Jean-Noël Escudié / PCA

Santé - Mobilisation générale contre Aedes albopictus dans 33 départements

Social

Santé, médico-social, vieillissement

Sécurité

Face à la menace en termes de santé publique, l'instruction relative "à la prévention et à la préparation de la réponse au risque de dissémination d'arboviroses pendant la période d'activité du moustique vecteur Aedes albopictus" revient désormais avec la même régularité que les circulaires Canicule ou Grand Froid. Aedes Aalbopictus - plus connu sous le nom imagé de moustique tigre - est en effet le vecteur de transmission d'un certain nombre de maladies longtemps cantonnées aux zones subtropicales : le chikungunya, la dengue, le zika, la fièvre jaune...

Le rôle central du préfet

Avec trois nouveaux départements inscrits sur la liste en début d'année - l'Aveyron, le Gers et le Haut-Rhin -, ce moustique est désormais présent ou suspecté dans 33 départements métropolitains. Sa présence entraîne donc, dans les territoires concernés, la mise en œuvre d'un plan d'action, activé chaque année entre le 1er mai et le 30 novembre. Une instruction du ministère des Affaires sociales et de la santé du 13 avril 2017, mise en ligne sur Légifrance le 3 mai, rappelle le contenu de ce plan et fournit un certain nombre d'outils méthodologiques.
L'édition 2017 de ce plan ne présente pas de différences notables par rapport aux précédentes (voir notre article ci-dessous du 22 avril 2016). Elle confirme notamment le rôle principal dévolu aux préfets des départements concernés, qui prescrivent les mesures nécessaires par le biais d'un arrêté préparé par l'agence régionale de santé compétente.

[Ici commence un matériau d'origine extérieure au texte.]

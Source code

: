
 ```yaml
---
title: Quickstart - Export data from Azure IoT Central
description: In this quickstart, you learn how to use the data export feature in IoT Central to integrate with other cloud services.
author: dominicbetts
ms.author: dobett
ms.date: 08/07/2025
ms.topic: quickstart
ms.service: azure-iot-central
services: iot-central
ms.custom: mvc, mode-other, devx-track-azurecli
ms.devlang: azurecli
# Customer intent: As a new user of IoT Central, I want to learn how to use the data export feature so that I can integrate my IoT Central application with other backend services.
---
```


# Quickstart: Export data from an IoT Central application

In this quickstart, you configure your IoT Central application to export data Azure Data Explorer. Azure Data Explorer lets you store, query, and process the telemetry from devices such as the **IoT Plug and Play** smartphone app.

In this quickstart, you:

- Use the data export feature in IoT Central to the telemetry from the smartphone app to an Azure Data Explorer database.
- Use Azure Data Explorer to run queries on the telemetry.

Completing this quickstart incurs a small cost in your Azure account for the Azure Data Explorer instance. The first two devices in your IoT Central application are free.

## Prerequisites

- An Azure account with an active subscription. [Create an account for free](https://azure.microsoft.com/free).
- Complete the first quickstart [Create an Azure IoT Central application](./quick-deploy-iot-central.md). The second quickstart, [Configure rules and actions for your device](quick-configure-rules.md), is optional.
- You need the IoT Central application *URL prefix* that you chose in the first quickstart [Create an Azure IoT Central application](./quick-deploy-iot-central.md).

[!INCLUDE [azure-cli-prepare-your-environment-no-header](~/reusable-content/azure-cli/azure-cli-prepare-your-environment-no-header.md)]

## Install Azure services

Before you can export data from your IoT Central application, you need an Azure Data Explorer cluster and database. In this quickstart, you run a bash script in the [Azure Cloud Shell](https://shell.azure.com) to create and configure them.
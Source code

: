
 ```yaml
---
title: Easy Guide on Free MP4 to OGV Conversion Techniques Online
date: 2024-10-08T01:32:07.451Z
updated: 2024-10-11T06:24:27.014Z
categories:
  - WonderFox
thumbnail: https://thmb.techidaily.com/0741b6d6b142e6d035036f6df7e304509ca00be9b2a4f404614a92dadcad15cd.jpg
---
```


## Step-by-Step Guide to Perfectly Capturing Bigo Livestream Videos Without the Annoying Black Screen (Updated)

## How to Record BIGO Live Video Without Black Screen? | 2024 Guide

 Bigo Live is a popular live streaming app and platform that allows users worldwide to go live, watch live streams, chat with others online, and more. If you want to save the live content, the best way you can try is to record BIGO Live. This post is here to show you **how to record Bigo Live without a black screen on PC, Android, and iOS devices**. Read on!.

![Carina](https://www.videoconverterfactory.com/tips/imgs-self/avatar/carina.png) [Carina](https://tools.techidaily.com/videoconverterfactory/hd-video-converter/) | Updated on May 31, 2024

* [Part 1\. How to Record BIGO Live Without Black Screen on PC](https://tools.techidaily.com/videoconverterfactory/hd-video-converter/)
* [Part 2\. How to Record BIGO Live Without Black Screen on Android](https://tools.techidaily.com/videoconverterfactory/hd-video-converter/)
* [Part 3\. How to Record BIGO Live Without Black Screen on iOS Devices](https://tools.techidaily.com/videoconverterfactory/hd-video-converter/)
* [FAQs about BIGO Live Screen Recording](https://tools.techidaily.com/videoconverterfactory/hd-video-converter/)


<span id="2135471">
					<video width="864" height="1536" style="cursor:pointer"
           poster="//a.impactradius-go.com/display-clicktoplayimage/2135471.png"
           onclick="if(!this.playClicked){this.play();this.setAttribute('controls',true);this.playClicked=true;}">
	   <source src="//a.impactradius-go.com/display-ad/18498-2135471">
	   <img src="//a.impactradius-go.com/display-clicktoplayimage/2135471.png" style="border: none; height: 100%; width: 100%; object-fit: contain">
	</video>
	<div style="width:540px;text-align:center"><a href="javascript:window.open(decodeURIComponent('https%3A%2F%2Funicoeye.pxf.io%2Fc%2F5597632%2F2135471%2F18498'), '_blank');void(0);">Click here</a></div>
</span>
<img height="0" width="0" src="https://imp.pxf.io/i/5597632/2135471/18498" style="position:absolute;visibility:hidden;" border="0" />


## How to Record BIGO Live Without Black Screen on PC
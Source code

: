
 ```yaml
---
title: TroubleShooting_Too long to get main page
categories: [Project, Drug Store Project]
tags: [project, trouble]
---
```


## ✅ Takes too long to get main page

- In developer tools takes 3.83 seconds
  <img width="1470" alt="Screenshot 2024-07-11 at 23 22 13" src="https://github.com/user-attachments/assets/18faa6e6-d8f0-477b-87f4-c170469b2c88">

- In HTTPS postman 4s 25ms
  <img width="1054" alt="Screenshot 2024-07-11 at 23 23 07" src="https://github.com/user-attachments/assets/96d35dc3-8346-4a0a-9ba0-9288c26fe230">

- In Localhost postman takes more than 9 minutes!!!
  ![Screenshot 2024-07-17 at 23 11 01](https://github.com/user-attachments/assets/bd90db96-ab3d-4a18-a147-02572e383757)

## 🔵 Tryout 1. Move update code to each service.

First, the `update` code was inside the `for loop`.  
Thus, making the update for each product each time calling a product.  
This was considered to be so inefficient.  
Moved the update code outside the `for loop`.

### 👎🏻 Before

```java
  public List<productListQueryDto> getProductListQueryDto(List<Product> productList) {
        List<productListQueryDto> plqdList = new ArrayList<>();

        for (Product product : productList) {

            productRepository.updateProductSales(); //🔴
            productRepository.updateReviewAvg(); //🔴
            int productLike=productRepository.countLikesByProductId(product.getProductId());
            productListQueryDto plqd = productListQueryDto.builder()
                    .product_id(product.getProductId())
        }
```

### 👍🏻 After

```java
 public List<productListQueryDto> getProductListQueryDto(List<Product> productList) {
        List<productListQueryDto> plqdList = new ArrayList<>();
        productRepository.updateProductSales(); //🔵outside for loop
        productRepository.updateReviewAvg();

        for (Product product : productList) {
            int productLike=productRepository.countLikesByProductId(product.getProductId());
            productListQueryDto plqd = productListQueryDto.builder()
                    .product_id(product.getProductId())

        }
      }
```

Les départements concernés au premier chef

Les collectivités sont également concernées au premier chef, puisque l'arrêté préfectoral doit notamment désigner le service chargé des opérations de surveillance et de lutte contre les moustiques vecteurs (LAV). L'instruction ministérielle précise qu'"il peut s'agir d'un service du conseil départemental (compétence exercée en régie) ou de l'opérateur public désigné par le conseil départemental".
Les arrêtés préfectoraux doivent aussi prévoir l'application des dispositions du code de la santé publique concernant la surveillance et le contrôle des vecteurs dans et autour des points d'entrée du territoire, dans le cadre du règlement sanitaire international.
De même, l'instruction ministérielle insiste sur le fait qu'"une attention particulière doit être portée aux moyens de lutte anti-vectorielle". A la demande du préfet, les ARS, les départements et/ou leurs opérateurs publics de démoustication doivent ainsi procéder à une évaluation des moyens dédiés à la lutte anti-vectorielle, "afin d'identifier et caractériser au mieux leurs capacités d'intervention face à une épidémie" : disponibilités en personnels, en matériels de lutte anti-vectorielle péri-focale, en stocks de produits adulticides et larvicides et équipements de protection individuelle utilisables pour la lutte anti-vectorielle, estimation de la capacité maximale d'intervention autour des cas d'arboviroses... Un questionnaire proposé en annexe de l'instruction permet de procéder à ce recensement préventif.

Référence : ministère des Affaires sociales et de la Santé, instruction DGS/VSS1/2017/128 du 13 avril 2017 relative à la prévention et à la préparation de la réponse au risque de dissémination d'arboviroses pendant la période d'activité du moustique vecteur Aedes albopictus du 1er mai au 30 novembre 2017 dans les départements classés au niveau albopictus 1 du plan anti-dissémination du chikungunya et de la dengue en métropole (mis en ligne le 3 mai 2017).